Which lines of the entries below include "latent"? List them all.

= = = =

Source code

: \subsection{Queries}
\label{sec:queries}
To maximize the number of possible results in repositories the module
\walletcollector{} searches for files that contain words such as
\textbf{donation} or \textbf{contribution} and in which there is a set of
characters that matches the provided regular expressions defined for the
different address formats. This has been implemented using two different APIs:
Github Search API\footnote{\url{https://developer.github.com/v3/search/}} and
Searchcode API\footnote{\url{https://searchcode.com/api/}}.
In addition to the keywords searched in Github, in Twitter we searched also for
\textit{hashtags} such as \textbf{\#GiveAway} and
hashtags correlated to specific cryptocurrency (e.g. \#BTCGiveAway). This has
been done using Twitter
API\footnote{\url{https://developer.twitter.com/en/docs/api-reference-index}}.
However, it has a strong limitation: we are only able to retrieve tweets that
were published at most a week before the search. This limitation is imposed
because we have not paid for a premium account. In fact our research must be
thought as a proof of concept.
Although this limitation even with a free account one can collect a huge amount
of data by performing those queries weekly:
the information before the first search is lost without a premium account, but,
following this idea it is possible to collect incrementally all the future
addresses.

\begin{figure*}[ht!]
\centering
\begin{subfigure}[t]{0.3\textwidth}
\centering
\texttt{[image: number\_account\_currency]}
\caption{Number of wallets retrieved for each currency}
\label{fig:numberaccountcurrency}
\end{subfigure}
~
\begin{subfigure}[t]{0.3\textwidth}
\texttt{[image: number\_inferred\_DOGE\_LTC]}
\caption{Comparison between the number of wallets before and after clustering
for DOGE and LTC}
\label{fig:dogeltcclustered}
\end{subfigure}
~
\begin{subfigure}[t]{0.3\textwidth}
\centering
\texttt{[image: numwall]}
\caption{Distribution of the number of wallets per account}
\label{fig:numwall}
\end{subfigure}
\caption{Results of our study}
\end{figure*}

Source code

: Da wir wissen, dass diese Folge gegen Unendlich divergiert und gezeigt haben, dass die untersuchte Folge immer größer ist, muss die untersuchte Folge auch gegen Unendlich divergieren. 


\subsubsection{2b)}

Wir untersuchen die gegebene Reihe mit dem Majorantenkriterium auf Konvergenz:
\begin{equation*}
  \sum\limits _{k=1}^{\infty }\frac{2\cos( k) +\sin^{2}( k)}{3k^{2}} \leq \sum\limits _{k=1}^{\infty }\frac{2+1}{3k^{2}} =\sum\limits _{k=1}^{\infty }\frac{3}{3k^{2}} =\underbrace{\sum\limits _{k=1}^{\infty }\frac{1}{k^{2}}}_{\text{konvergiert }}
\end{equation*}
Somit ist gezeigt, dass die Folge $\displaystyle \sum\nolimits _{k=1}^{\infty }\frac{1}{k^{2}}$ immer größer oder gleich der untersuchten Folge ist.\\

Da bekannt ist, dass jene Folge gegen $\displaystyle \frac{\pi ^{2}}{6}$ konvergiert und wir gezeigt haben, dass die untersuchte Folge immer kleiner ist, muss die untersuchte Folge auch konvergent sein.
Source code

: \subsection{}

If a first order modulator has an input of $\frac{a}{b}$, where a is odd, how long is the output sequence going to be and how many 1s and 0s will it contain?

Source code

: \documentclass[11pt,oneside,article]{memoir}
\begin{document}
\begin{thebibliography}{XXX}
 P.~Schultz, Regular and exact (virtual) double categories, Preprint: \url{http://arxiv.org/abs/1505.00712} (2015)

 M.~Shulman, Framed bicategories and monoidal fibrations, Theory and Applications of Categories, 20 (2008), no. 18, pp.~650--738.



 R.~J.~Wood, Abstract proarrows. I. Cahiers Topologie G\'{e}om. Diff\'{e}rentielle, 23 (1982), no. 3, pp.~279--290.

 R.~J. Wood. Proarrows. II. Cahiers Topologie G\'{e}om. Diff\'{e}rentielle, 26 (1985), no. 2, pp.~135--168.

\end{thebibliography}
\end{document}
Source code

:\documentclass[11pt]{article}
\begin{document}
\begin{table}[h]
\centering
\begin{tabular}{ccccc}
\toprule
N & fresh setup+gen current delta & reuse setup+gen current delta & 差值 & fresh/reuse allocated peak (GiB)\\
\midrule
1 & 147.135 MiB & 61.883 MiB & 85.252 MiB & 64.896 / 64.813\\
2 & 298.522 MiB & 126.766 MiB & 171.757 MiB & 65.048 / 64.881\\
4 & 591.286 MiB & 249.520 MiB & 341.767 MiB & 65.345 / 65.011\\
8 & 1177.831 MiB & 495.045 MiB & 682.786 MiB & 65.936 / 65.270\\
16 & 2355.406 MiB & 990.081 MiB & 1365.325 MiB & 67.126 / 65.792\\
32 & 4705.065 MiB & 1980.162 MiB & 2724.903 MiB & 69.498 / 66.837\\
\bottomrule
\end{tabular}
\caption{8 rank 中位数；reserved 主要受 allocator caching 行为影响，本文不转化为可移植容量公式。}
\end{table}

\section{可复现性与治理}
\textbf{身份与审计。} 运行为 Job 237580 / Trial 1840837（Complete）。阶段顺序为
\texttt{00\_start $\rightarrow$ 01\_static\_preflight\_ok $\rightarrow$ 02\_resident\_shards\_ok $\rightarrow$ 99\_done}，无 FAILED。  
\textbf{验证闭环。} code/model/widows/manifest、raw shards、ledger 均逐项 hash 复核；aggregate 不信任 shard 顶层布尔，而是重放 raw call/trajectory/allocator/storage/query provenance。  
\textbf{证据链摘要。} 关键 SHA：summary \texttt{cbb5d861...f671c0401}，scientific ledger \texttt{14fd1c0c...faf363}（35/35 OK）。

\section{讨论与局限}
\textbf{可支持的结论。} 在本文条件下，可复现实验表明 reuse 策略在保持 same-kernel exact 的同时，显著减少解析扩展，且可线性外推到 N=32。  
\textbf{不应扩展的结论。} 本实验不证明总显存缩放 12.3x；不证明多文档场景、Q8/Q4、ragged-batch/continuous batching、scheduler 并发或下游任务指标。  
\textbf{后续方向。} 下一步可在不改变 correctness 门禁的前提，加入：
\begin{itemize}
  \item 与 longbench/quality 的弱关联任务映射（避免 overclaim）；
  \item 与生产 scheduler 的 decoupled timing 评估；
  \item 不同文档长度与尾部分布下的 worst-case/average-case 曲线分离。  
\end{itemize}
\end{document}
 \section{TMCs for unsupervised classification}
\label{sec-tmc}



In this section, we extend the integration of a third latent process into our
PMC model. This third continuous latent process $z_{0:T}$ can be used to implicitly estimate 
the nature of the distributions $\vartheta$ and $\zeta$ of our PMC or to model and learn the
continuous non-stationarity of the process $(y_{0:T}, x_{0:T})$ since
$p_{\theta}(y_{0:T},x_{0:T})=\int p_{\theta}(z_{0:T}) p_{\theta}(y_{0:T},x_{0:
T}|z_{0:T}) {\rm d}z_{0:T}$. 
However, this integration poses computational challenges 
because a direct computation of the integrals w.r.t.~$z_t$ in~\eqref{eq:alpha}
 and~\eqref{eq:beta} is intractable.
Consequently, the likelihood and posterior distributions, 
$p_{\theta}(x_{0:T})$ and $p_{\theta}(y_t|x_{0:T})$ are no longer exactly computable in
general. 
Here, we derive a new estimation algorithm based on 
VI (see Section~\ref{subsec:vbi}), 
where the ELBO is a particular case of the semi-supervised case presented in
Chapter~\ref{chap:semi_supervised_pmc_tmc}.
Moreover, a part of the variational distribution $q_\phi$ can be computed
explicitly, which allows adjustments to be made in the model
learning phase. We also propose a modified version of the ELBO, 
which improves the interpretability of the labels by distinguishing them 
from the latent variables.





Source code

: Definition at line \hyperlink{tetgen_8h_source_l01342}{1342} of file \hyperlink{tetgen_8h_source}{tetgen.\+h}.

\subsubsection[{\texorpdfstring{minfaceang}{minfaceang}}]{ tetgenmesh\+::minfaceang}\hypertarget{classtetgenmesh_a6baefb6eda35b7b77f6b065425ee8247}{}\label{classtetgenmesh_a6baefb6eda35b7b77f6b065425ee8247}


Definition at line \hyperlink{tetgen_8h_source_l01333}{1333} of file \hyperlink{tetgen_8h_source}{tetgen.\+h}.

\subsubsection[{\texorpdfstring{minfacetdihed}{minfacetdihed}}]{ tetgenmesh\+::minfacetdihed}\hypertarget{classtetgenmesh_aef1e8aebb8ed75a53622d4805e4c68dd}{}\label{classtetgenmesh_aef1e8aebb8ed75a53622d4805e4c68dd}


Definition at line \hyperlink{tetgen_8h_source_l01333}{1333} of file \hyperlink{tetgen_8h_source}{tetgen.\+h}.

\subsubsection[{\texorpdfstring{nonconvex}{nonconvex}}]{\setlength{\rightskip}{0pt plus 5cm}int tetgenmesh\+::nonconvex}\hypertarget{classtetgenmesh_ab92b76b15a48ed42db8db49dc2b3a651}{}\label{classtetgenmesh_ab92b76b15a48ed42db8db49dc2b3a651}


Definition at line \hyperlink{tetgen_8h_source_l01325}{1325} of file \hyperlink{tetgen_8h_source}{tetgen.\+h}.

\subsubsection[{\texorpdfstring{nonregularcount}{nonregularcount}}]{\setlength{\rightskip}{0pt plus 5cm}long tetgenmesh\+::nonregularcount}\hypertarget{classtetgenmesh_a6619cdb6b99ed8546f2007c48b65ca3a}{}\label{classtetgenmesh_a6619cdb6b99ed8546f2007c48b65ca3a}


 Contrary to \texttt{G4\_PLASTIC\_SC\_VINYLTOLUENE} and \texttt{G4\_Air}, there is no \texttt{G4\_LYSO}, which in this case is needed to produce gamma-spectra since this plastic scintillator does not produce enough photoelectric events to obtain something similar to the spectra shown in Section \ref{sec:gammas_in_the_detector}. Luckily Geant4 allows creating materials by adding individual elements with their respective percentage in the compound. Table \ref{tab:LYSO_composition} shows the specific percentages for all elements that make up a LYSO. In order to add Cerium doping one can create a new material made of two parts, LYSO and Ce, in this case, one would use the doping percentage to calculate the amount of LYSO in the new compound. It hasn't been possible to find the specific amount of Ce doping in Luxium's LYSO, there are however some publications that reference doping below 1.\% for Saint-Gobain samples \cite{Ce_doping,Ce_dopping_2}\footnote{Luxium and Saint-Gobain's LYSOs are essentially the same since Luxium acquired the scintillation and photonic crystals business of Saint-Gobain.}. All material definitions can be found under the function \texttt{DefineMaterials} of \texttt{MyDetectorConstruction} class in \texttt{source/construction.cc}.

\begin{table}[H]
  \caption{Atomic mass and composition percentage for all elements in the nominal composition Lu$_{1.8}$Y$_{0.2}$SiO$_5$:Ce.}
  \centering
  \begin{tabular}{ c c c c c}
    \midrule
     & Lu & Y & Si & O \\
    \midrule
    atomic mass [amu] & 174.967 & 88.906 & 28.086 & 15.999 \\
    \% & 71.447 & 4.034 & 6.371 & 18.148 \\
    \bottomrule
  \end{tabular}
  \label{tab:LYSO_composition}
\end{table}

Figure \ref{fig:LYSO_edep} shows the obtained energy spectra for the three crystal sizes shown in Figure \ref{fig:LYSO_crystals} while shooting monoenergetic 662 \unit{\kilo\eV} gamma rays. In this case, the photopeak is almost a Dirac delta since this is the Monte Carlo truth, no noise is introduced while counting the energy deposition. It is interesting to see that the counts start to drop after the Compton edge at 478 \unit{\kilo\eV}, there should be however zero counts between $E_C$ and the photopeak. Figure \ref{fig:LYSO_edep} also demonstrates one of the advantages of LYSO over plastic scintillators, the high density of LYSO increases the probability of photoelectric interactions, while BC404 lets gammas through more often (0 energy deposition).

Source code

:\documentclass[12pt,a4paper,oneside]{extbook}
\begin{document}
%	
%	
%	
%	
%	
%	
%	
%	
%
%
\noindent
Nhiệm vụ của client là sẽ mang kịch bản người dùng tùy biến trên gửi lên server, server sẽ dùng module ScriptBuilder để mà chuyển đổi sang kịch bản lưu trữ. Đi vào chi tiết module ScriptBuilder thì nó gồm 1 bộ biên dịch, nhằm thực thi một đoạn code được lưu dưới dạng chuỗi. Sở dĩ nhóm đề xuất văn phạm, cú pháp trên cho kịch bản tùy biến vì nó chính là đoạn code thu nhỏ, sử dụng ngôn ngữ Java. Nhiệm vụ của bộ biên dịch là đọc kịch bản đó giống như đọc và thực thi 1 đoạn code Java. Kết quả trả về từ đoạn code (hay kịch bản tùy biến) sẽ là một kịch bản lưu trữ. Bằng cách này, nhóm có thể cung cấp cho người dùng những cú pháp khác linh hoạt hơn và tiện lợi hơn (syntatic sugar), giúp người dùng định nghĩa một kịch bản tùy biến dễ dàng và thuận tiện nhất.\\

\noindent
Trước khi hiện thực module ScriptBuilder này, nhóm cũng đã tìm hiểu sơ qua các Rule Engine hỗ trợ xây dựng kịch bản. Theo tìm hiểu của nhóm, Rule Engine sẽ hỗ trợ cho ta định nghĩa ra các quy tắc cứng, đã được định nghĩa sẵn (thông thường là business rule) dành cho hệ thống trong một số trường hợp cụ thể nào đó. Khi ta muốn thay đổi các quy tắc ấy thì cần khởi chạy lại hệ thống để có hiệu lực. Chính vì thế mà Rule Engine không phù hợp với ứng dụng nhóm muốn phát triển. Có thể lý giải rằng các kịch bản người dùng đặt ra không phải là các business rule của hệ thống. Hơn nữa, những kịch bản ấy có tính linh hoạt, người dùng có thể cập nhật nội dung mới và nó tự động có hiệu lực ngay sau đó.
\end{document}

= = = =

### Response to this exercise:
In this section, we extend the integration of a third latent process into our
PMC model. This third continuous latent process $z_{0:T}$ can be used to implicitly estimate 
from the latent variables.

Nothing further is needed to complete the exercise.